**Task prompt**
Filter the records down to the lines that hold the word "module", and copy each of those lines.

**Provided material**
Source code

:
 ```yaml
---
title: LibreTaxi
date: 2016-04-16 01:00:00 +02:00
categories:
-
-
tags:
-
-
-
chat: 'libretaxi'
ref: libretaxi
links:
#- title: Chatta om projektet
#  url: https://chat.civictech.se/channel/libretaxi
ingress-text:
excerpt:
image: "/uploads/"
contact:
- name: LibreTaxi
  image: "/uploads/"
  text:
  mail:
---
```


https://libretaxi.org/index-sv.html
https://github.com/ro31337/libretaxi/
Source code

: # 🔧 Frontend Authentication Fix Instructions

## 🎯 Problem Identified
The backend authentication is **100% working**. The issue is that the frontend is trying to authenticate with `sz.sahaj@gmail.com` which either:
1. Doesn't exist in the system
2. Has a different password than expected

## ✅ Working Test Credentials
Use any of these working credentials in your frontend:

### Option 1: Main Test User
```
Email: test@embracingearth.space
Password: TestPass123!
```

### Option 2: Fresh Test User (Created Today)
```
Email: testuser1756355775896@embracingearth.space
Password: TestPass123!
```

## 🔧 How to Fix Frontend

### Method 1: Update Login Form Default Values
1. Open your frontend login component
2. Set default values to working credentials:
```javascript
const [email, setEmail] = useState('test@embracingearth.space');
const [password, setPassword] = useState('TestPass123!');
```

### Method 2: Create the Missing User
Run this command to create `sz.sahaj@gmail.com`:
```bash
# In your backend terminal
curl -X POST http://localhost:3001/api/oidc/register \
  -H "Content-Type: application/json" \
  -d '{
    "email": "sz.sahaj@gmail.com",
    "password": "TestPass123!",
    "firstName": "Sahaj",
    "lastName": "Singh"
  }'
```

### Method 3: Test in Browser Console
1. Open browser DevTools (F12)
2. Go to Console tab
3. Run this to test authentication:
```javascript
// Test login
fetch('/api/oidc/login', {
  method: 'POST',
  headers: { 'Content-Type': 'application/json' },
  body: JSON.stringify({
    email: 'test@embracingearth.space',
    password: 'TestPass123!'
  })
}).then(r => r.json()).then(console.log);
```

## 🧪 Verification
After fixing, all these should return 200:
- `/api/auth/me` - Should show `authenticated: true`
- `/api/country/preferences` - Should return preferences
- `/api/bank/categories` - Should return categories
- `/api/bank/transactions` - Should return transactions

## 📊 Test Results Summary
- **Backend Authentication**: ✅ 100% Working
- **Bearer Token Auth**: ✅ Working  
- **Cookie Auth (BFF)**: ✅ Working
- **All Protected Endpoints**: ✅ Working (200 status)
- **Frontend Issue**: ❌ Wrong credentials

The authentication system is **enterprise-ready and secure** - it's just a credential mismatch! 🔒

==

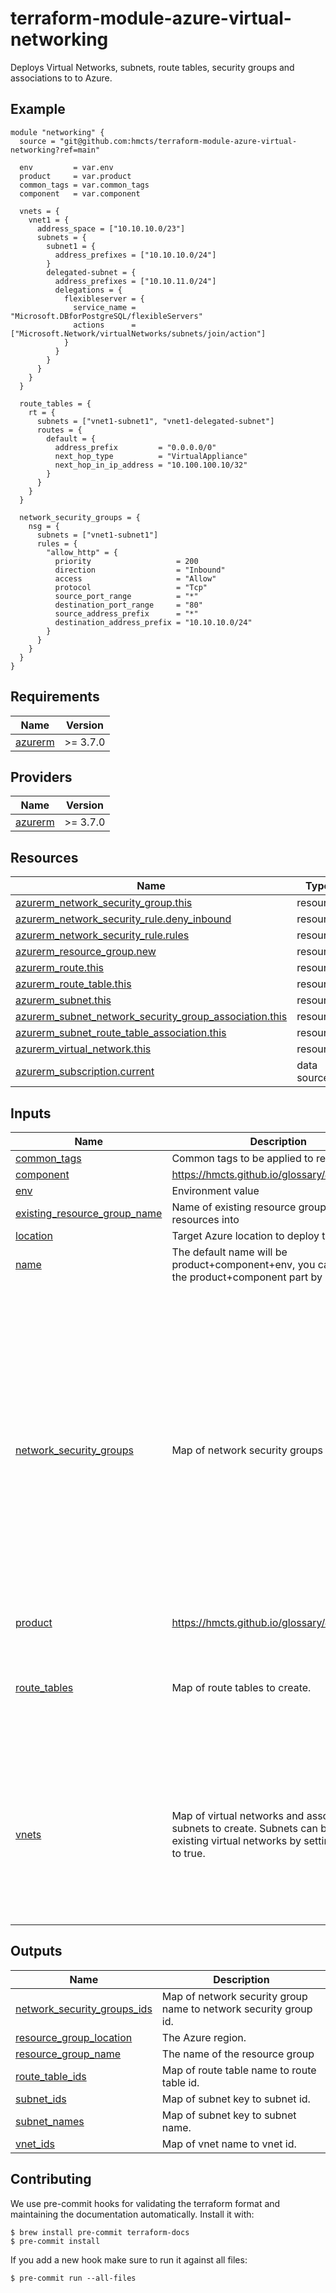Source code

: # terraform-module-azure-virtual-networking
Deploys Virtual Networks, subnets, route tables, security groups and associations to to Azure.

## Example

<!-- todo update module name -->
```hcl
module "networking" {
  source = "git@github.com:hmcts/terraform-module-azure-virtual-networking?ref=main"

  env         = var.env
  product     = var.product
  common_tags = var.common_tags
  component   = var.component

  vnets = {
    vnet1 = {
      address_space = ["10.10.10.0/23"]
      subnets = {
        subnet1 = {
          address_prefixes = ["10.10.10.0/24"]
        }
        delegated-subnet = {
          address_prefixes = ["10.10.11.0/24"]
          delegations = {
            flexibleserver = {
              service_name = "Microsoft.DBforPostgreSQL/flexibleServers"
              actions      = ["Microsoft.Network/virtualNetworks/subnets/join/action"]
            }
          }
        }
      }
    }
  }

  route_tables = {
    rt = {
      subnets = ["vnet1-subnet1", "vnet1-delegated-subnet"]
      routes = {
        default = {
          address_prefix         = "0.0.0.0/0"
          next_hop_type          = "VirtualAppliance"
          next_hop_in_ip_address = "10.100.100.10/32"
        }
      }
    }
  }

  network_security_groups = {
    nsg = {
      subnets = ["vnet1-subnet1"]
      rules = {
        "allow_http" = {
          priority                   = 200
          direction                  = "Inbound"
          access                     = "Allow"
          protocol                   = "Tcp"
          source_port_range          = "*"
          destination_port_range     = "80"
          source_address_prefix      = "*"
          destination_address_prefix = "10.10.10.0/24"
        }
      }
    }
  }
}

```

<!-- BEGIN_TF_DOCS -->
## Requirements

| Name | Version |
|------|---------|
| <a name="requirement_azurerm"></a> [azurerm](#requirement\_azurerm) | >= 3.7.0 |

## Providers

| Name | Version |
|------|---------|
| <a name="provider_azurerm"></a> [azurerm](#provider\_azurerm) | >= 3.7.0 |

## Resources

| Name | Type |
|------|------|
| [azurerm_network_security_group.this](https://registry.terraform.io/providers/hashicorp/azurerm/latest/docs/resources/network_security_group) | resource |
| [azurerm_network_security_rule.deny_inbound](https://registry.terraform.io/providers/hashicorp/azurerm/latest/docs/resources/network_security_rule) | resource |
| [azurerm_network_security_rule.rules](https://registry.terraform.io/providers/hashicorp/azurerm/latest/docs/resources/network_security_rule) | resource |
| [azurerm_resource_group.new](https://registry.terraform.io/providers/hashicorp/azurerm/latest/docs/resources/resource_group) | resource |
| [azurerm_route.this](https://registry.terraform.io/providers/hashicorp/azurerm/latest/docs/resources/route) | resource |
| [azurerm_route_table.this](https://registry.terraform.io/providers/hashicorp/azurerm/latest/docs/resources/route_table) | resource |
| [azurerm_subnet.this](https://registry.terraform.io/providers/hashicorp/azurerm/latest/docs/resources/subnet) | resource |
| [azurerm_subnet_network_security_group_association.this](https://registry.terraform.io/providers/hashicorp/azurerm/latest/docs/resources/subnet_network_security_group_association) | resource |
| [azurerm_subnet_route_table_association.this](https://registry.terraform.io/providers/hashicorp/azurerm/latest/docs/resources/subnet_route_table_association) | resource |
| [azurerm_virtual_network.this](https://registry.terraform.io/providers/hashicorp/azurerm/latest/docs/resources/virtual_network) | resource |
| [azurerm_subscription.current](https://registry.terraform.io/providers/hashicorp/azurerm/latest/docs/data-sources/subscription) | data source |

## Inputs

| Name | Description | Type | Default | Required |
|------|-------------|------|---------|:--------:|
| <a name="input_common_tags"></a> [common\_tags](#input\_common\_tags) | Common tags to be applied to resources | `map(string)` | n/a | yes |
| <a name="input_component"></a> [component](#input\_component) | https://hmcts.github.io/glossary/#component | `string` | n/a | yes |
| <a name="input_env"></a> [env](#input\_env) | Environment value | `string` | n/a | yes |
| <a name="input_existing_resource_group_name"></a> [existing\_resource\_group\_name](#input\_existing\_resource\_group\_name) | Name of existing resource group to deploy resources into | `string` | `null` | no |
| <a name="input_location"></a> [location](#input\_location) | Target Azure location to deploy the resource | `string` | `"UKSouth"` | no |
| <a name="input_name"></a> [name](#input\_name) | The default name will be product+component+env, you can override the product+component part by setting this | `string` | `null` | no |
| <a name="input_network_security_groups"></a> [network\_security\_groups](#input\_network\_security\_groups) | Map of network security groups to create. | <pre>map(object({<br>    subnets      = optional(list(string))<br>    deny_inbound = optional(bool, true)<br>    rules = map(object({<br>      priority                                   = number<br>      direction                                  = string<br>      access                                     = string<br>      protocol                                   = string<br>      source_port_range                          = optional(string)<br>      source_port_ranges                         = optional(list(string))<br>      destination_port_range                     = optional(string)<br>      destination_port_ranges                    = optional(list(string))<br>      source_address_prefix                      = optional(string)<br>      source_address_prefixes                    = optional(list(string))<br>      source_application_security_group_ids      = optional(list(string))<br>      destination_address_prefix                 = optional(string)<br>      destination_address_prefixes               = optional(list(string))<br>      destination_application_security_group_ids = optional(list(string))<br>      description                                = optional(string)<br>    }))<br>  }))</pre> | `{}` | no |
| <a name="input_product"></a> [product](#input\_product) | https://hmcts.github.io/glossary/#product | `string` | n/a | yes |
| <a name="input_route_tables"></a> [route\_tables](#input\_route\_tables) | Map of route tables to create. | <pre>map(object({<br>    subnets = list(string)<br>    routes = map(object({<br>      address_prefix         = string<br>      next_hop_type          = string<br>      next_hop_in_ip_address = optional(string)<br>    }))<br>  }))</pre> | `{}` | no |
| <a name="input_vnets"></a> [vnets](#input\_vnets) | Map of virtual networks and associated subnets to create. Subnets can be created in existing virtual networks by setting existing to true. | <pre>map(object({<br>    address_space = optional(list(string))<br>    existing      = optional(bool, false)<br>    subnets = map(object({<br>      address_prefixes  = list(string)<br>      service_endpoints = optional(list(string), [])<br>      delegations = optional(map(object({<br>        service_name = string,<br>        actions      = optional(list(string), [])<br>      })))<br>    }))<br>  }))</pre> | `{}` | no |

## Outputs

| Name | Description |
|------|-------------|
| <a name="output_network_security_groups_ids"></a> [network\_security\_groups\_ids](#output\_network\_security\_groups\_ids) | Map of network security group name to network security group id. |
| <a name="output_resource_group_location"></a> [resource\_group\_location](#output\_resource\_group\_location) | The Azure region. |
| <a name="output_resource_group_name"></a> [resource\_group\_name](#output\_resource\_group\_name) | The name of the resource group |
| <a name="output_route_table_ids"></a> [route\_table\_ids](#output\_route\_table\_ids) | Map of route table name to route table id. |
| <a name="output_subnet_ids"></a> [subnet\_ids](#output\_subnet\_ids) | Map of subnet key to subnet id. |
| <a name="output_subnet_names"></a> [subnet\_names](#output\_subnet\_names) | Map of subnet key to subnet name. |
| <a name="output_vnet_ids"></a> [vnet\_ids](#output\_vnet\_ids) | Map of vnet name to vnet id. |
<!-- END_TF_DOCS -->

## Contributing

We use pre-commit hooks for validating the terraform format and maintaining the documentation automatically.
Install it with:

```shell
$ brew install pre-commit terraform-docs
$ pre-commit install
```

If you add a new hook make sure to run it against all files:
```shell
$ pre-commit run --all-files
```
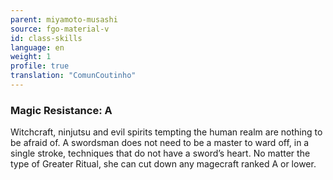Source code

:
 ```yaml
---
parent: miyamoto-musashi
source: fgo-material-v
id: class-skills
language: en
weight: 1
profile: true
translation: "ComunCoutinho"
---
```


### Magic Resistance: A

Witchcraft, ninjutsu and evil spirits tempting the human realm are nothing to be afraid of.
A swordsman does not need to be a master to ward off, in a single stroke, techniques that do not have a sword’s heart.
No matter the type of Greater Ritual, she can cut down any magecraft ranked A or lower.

**Solution to the problem**
: # terraform-module-azure-virtual-networking
<!-- todo update module name -->
module "networking" {
  source = "git@github.com:hmcts/terraform-module-azure-virtual-networking?ref=main"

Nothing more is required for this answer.